• Work order
Lines with "OculusTouch" in the entries below: count them and reply with the number alone.

---*---

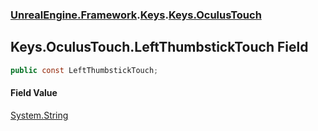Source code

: ### [UnrealEngine.Framework](./UnrealEngine-Framework.md 'UnrealEngine.Framework').[Keys](./UnrealEngine-Framework-Keys.md 'UnrealEngine.Framework.Keys').[Keys.OculusTouch](./UnrealEngine-Framework-Keys-OculusTouch.md 'UnrealEngine.Framework.Keys.OculusTouch')
## Keys.OculusTouch.LeftThumbstickTouch Field
  
```csharp
public const LeftThumbstickTouch;
```
#### Field Value
[System.String](https://docs.microsoft.com/en-us/dotnet/api/System.String 'System.String')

---*---

• Answer to this problem
2